主人と私
それなりに色々あった大恋愛の末の結婚だったんじゃないか、と誰にも言わないが潜かに思っている。
主人コウイチとは、高校卒業後に就職した会社の配属地で知り合った。
初対面では無愛想な表情で、高圧的な態度に少し怯えた。眉が山なりに綺麗に整えられていて、余計に近寄りがたい雰囲気を持っていた。私の三つ年上……ということは当事21歳だったのだが、そうは見えなかった。21歳と言えばまだ大学二年生の歳なのに、チャラついたそぶりは一切ない。見知らぬ土地に配属になったばかりで不安だらけの私をいたわるようなそぶりも微塵もない。普通の人なら
「どう?新しい生活には慣れた?」
なんて話題を探して気さくに話しかけたり、少しでも現場に慣れる様に気を使ってくれる所だろう。しかしコウイチは休憩時間が一緒になってもムッツリとケータイを弄って、私なんて視界の端にも入っていないという風だった。今までの学生生活では出会った事のない人種だった。
コイツが実に自意識過剰な男だった。
「俺だったらこの位できる。」
と常に自信たっぷりで、店長がいかに仕事が出来ないかを学生アルバイト達に言いふらし、まだ右も左もわからなかった新人の私に
「このくらい5分でやってね。」
などと無理難題を押し付けるのだ。
初対面の高圧的な態度からコイツとは仲良くなれないと思っていたが、ここまでくると悪印象を持ち始める。

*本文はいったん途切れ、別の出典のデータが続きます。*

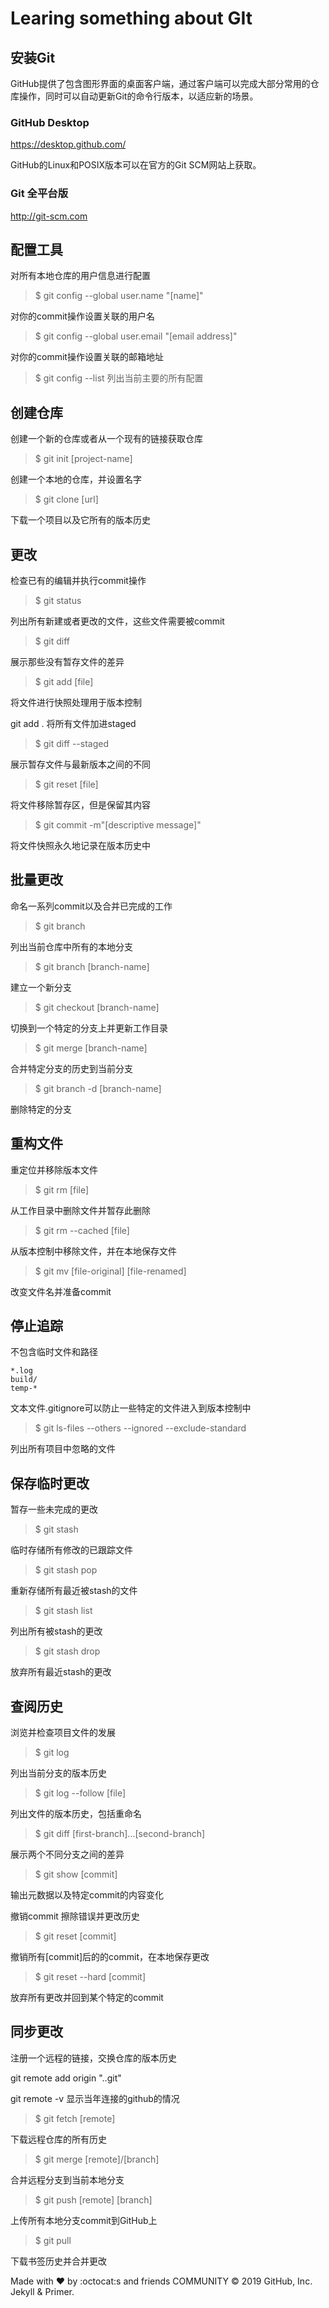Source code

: # Learing something about GIt

## 安装Git
GitHub提供了包含图形界面的桌面客户端，通过客户端可以完成大部分常用的仓库操作，同时可以自动更新Git的命令行版本，以适应新的场景。

### GitHub Desktop
https://desktop.github.com/

GitHub的Linux和POSIX版本可以在官方的Git SCM网站上获取。

### Git 全平台版
http://git-scm.com

## 配置工具
对所有本地仓库的用户信息进行配置

> $ git config --global user.name "[name]"

对你的commit操作设置关联的用户名

> $ git config --global user.email "[email address]"

对你的commit操作设置关联的邮箱地址

>$ git config --list
列出当前主要的所有配置

## 创建仓库
创建一个新的仓库或者从一个现有的链接获取仓库

> $ git init [project-name]

创建一个本地的仓库，并设置名字

> $ git clone [url]

下载一个项目以及它所有的版本历史

## 更改
检查已有的编辑并执行commit操作

> $ git status

列出所有新建或者更改的文件，这些文件需要被commit

> $ git diff

展示那些没有暂存文件的差异

> $ git add [file]

将文件进行快照处理用于版本控制

git add .
将所有文件加进staged

> $ git diff --staged

展示暂存文件与最新版本之间的不同

> $ git reset [file]

将文件移除暂存区，但是保留其内容

> $ git commit -m"[descriptive message]"

将文件快照永久地记录在版本历史中

## 批量更改
命名一系列commit以及合并已完成的工作

> $ git branch

列出当前仓库中所有的本地分支

> $ git branch [branch-name]

建立一个新分支

> $ git checkout [branch-name]

切换到一个特定的分支上并更新工作目录

> $ git merge [branch-name]

合并特定分支的历史到当前分支

> $ git branch -d [branch-name]

删除特定的分支

## 重构文件
重定位并移除版本文件

> $ git rm [file]

从工作目录中删除文件并暂存此删除

> $ git rm --cached [file]

从版本控制中移除文件，并在本地保存文件

> $ git mv [file-original] [file-renamed]

改变文件名并准备commit

## 停止追踪
不包含临时文件和路径

```
*.log
build/
temp-*
```
文本文件.gitignore可以防止一些特定的文件进入到版本控制中

> $ git ls-files --others --ignored --exclude-standard

列出所有项目中忽略的文件

## 保存临时更改
暂存一些未完成的更改

> $ git stash

临时存储所有修改的已跟踪文件

> $ git stash pop

重新存储所有最近被stash的文件

> $ git stash list

列出所有被stash的更改

> $ git stash drop

放弃所有最近stash的更改

## 查阅历史
浏览并检查项目文件的发展

> $ git log

列出当前分支的版本历史

> $ git log --follow [file]

列出文件的版本历史，包括重命名

>$ git diff [first-branch]...[second-branch]

展示两个不同分支之间的差异

>$ git show [commit]

输出元数据以及特定commit的内容变化

撤销commit
擦除错误并更改历史

>$ git reset [commit]

撤销所有[commit]后的的commit，在本地保存更改

>$ git reset --hard [commit]

放弃所有更改并回到某个特定的commit

## 同步更改
注册一个远程的链接，交换仓库的版本历史

git remote add origin "..git"

git remote -v
显示当年连接的github的情况

>$ git fetch [remote]

下载远程仓库的所有历史

>$ git merge [remote]/[branch]

合并远程分支到当前本地分支

>$ git push [remote] [branch]

上传所有本地分支commit到GitHub上

>$ git pull

下载书签历史并合并更改

Made with :heart: by :octocat:s and friends
COMMUNITY
© 2019 GitHub, Inc. Jekyll & Primer.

けれど仕事に慣れてきて客観的に見てみると、一人で二人分の働きはするわ、従業員への指導は的確だわ、確かに自信を持つだけの事はある。
素直に、こんな風に仕事が出来たら…と思う様になっていった。だが、こんな風に自信過剰にはなりたくない。とも思っていた。
それがまさかの展開をみせる。
私がある仕事でミスをしたのをきっかけに急接近することになったのだ。
何度も同じ失敗を繰り返す私を、今までに無い剣幕で怒ったコウイチ。私は自分の不甲斐なさに泣けてしまったのだが、それからコウイチは私が失敗しても何も言わなくなってしまった。これではいつまで経っても成長なんか出来やしない。私は勇気を出して手紙を書いた。手紙といってもラブレターなんかじゃない。
『泣いたのはあなたのせいじゃありません。もっと成長したいから、失敗した時は叱ってほしいです』
といった内容だった。それからアドレスを交換して、仕事のアドバイスをメールで貰うような仲になったのだ。師弟関係を結んだようだった。すると意外な一面が見えて来る。厳しいが面倒見がよく、叱った後のフォローも完璧。話してみればなかなかユーモアもあり、自然と笑顔になる。飴と鞭を使い分けるこの人に、どうか早く認められたい!と思う気持ちが芽生え、がむしゃらに努力する日々だった。
憧れが恋心に変わるのに、そう時間はかからないものだ。
お互い恋人はいたものの、プライベートな話をメールでするようになった頃から、この人を好きだと自覚するようになった。
もともとと上手く行っていなかったコウイチ達が別れた瞬間に、私も自分の恋人と別れた。
お互いそれを待っていたかのように直ぐさま付き合い始めたのだった。
コウイチの家はひどい有様だった。服や漫画が散らかり放題で、カミソリなんかが転がっている。冷蔵庫には食べ物も入っていない。前の彼女との生活ぶりがどうだったのかすぐに想像が付いた。
更にコウイチは髪型も服装も気にしないボサ男だった。眉が整っていたのは元彼女が定期的に手入れしていたらしい。
なんとかしてあげななくっちゃ!と思い立った私は押しかけ女房よろしくコウイチの家に転がりこんだのだった。
だが、付き合いはじめて間もなく私のいない隙に元彼女の影…。ヨリを戻そうと言い寄られていたらしい。結局、ぐらついてぐらついて最終的には元彼女を選んだのだった。私は虚しくも家を出て行く羽目になった。
が、コウイチはかなりずるい奴だった。元彼女との仲が悪くなると私にモーションをかけて来るのだ。私も馬鹿だったと思うがそれに乗ってまた付き合いはじめ……。コウイチが二人の間を行き来していたのを知っていたが、最後は私を選んでくれると信じ込んでいた。だが選んだのは元彼女だった。
何故こんなに揉めたのかと言うと、この男また実に面倒な過去を抱えていた。17歳にして不倫。幸せになれるはずもなく、その相手を未だに引きずっているのだと。
忘れられないなら他の女と付き合うな!と言いたい所だが、今なら分かる。職場での強い印象とは裏腹に、主人は寂しがり屋で一人ではいられない質なのだ。それに振り回された私及び主人の元恋人。
恋愛とはやはり惚れた方が負けだとしか言いようが無い。
そんなこんなで色々あったがどうしても好きだった私は六ヶ月の沈黙を破り再び告白→振られる……→猛アタック→強引にも愛を勝ち取る!という段取りで付き合い始め、私の妊娠を期に夫婦になる決意をしたのだった。
ところが結婚してみると色々と問題があったり問題があったり問題しかなかったりする。
主人はハッキリ言って、「ダメ男」だ。
友人は私の事を「ダメ男好き」と呼ぶ。
どちらも自覚有り。
この不景気のご時世、どの家庭でも金がないと言う悩みは絶えないだろう。
我が家の問題も月並みに金が無い事だった。